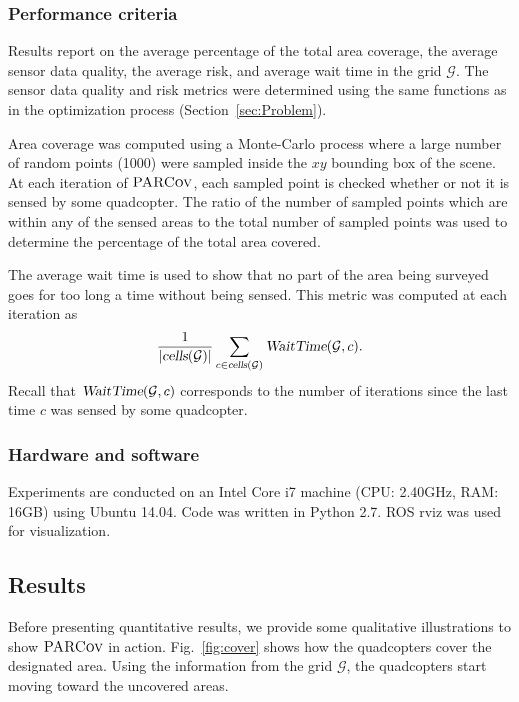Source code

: \documentclass[letterpaper, 10pt, conference]{ieeeconf}
\newcommand{\Symbol}[1]{\ensuremath{\mathcal{#1}}}
\newcommand{\Function}[1]{\ensuremath{{ \textsc{#1}}}}
\newcommand{\Var}[1]{\ensuremath{{{\textsl{#1}}}}}
\newcommand{\Name}{\Function{\small{PARCov}}}
\begin{document}
\subsubsection{Performance criteria}
\label{sec:Performance}
Results report on the average percentage of the total area coverage,
the average sensor data quality, the average risk, and average wait
time in the grid $\Symbol{G}$. The sensor data quality and risk
metrics were determined using the same functions as in the
optimization process (Section~\ref{sec:Problem}).

Area coverage was computed using a Monte-Carlo process where a large
number of random points (1000) were sampled inside the $xy$ bounding
box of the scene. At each iteration of $\Name$, each sampled point is
checked whether or not it is sensed by some quadcopter. The ratio of
the number of sampled points which are within any of the sensed areas
to the total number of sampled points was used to determine the
percentage of the total area covered.

The average wait time is used to show that no part of the area being
surveyed goes for too long a time without being sensed.  This metric
was computed at each iteration as
$$\frac{1}{|\Var{cells}(\Symbol{G})|}\sum_{c \in
  \Var{cells}(\Symbol{G})} \Var{WaitTime}(\Symbol{G}, c).$$
Recall that $\Var{WaitTime}(\Symbol{G}, c)$ corresponds to the number
of iterations since the last time $c$ was sensed by some quadcopter.

\subsubsection{Hardware and software}  Experiments are conducted on an Intel
Core i7 machine (CPU: 2.40GHz, RAM: 16GB) using Ubuntu 14.04. Code
was written in Python 2.7.  ROS rviz was used for visualization.

\subsection{Results}

Before presenting quantitative results, we provide some qualitative
illustrations to show $\Name$ in action.  Fig.~\ref{fig:cover} shows
how the quadcopters cover the designated area. Using the information
from the grid $\Symbol{G}$, the quadcopters start moving toward the
uncovered areas.
\end{document}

= = =

» **PROBLEM**
What lines in the records contain the word "newcommand"? Return each one.

» **REPLY TO THE EXERCISE**
\newcommand{\Symbol}[1]{\ensuremath{\mathcal{#1}}}
\newcommand{\Function}[1]{\ensuremath{{ \textsc{#1}}}}
\newcommand{\Var}[1]{\ensuremath{{{\textsl{#1}}}}}
\newcommand{\Name}{\Function{\small{PARCov}}}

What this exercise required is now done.